** Opening DATA UNDER STUDY block **

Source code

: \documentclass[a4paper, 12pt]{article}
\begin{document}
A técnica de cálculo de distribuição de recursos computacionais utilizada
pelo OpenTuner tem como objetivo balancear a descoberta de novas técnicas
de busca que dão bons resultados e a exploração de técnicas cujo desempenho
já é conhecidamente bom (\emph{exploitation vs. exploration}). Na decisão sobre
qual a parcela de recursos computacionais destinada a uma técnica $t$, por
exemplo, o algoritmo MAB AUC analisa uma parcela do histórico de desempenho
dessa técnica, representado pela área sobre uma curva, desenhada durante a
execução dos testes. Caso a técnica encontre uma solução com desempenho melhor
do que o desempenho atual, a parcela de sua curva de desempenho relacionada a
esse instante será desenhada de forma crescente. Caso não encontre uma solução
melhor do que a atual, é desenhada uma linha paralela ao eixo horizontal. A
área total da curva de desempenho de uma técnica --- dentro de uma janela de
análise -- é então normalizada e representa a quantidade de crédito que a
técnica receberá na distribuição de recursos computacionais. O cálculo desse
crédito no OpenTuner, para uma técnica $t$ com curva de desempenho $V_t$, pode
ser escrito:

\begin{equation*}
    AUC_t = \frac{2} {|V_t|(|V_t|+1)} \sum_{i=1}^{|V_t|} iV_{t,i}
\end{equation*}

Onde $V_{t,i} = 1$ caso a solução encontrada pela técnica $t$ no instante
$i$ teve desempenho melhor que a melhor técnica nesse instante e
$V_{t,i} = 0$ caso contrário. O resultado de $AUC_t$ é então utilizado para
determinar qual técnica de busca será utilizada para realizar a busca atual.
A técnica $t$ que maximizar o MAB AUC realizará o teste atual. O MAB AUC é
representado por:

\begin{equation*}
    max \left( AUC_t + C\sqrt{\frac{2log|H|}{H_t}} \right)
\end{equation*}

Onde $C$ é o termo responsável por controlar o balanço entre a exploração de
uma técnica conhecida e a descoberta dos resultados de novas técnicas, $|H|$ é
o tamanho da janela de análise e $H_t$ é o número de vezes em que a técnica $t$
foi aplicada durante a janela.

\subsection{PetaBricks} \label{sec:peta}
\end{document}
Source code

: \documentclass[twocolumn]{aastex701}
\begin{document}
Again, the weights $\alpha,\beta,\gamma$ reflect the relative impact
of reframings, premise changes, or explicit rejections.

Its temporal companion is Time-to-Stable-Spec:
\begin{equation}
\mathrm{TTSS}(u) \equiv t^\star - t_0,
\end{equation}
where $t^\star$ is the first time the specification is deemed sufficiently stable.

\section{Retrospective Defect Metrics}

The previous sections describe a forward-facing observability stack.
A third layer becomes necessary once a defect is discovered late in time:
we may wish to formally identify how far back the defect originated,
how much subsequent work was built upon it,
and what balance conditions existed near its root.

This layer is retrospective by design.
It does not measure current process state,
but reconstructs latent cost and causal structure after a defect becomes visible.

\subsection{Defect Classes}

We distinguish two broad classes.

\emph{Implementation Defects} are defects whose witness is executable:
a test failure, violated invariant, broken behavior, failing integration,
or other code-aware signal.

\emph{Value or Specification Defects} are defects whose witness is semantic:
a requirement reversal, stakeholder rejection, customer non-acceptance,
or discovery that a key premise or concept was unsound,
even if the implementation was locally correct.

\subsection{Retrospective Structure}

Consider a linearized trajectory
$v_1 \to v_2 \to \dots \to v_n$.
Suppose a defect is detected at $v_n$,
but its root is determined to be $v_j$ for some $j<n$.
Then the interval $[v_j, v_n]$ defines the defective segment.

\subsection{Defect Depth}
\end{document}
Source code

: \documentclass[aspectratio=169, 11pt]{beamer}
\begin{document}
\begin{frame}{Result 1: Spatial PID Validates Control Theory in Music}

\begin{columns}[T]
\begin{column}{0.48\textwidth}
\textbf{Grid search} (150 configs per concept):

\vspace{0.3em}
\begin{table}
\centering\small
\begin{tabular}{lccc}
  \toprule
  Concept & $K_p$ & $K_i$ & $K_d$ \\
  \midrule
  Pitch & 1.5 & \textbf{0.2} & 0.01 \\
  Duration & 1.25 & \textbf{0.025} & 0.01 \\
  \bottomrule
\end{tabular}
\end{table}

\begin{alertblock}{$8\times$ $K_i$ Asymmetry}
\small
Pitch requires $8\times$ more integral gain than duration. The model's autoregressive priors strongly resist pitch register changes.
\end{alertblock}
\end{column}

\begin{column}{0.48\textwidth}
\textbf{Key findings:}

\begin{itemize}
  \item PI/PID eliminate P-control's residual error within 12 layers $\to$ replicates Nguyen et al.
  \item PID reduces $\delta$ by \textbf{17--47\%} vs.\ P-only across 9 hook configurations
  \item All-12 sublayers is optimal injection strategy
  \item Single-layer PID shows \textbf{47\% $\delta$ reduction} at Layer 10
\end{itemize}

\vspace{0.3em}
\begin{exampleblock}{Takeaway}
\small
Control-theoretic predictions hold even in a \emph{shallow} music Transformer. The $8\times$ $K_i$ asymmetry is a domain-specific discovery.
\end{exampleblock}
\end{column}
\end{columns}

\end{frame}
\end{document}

** Closing DATA UNDER STUDY block **

ACTIVITY:
Restate the entries. Match them exactly.

WRITTEN ANSWER:
Source code

: \documentclass[a4paper, 12pt]{article}
\begin{document}
A técnica de cálculo de distribuição de recursos computacionais utilizada
pelo OpenTuner tem como objetivo balancear a descoberta de novas técnicas
de busca que dão bons resultados e a exploração de técnicas cujo desempenho
já é conhecidamente bom (\emph{exploitation vs. exploration}). Na decisão sobre
qual a parcela de recursos computacionais destinada a uma técnica $t$, por
exemplo, o algoritmo MAB AUC analisa uma parcela do histórico de desempenho
dessa técnica, representado pela área sobre uma curva, desenhada durante a
execução dos testes. Caso a técnica encontre uma solução com desempenho melhor
do que o desempenho atual, a parcela de sua curva de desempenho relacionada a
esse instante será desenhada de forma crescente. Caso não encontre uma solução
melhor do que a atual, é desenhada uma linha paralela ao eixo horizontal. A
área total da curva de desempenho de uma técnica --- dentro de uma janela de
análise -- é então normalizada e representa a quantidade de crédito que a
técnica receberá na distribuição de recursos computacionais. O cálculo desse
crédito no OpenTuner, para uma técnica $t$ com curva de desempenho $V_t$, pode
ser escrito:

\begin{equation*}
    AUC_t = \frac{2} {|V_t|(|V_t|+1)} \sum_{i=1}^{|V_t|} iV_{t,i}
\end{equation*}

Onde $V_{t,i} = 1$ caso a solução encontrada pela técnica $t$ no instante
$i$ teve desempenho melhor que a melhor técnica nesse instante e
$V_{t,i} = 0$ caso contrário. O resultado de $AUC_t$ é então utilizado para
determinar qual técnica de busca será utilizada para realizar a busca atual.
A técnica $t$ que maximizar o MAB AUC realizará o teste atual. O MAB AUC é
representado por:

\begin{equation*}
    max \left( AUC_t + C\sqrt{\frac{2log|H|}{H_t}} \right)
\end{equation*}

Onde $C$ é o termo responsável por controlar o balanço entre a exploração de
uma técnica conhecida e a descoberta dos resultados de novas técnicas, $|H|$ é
o tamanho da janela de análise e $H_t$ é o número de vezes em que a técnica $t$
foi aplicada durante a janela.

\subsection{PetaBricks} \label{sec:peta}
\end{document}
Source code

: \documentclass[twocolumn]{aastex701}
\begin{document}
Again, the weights $\alpha,\beta,\gamma$ reflect the relative impact
of reframings, premise changes, or explicit rejections.

Its temporal companion is Time-to-Stable-Spec:
\begin{equation}
\mathrm{TTSS}(u) \equiv t^\star - t_0,
\end{equation}
where $t^\star$ is the first time the specification is deemed sufficiently stable.

\section{Retrospective Defect Metrics}

The previous sections describe a forward-facing observability stack.
A third layer becomes necessary once a defect is discovered late in time:
we may wish to formally identify how far back the defect originated,
how much subsequent work was built upon it,
and what balance conditions existed near its root.

This layer is retrospective by design.
It does not measure current process state,
but reconstructs latent cost and causal structure after a defect becomes visible.

\subsection{Defect Classes}

We distinguish two broad classes.

\emph{Implementation Defects} are defects whose witness is executable:
a test failure, violated invariant, broken behavior, failing integration,
or other code-aware signal.

\emph{Value or Specification Defects} are defects whose witness is semantic:
a requirement reversal, stakeholder rejection, customer non-acceptance,
or discovery that a key premise or concept was unsound,
even if the implementation was locally correct.

\subsection{Retrospective Structure}

Consider a linearized trajectory
$v_1 \to v_2 \to \dots \to v_n$.
Suppose a defect is detected at $v_n$,
but its root is determined to be $v_j$ for some $j<n$.
Then the interval $[v_j, v_n]$ defines the defective segment.

\subsection{Defect Depth}
\end{document}
Source code

: \documentclass[aspectratio=169, 11pt]{beamer}
\begin{document}
\begin{frame}{Result 1: Spatial PID Validates Control Theory in Music}

\begin{columns}[T]
\begin{column}{0.48\textwidth}
\textbf{Grid search} (150 configs per concept):

\vspace{0.3em}
\begin{table}
\centering\small
\begin{tabular}{lccc}
  \toprule
  Concept & $K_p$ & $K_i$ & $K_d$ \\
  \midrule
  Pitch & 1.5 & \textbf{0.2} & 0.01 \\
  Duration & 1.25 & \textbf{0.025} & 0.01 \\
  \bottomrule
\end{tabular}
\end{table}

\begin{alertblock}{$8\times$ $K_i$ Asymmetry}
\small
Pitch requires $8\times$ more integral gain than duration. The model's autoregressive priors strongly resist pitch register changes.
\end{alertblock}
\end{column}

\begin{column}{0.48\textwidth}
\textbf{Key findings:}

\begin{itemize}
  \item PI/PID eliminate P-control's residual error within 12 layers $\to$ replicates Nguyen et al.
  \item PID reduces $\delta$ by \textbf{17--47\%} vs.\ P-only across 9 hook configurations
  \item All-12 sublayers is optimal injection strategy
  \item Single-layer PID shows \textbf{47\% $\delta$ reduction} at Layer 10
\end{itemize}

\vspace{0.3em}
\begin{exampleblock}{Takeaway}
\small
Control-theoretic predictions hold even in a \emph{shallow} music Transformer. The $8\times$ $K_i$ asymmetry is a domain-specific discovery.
\end{exampleblock}
\end{column}
\end{columns}

\end{frame}
\end{document}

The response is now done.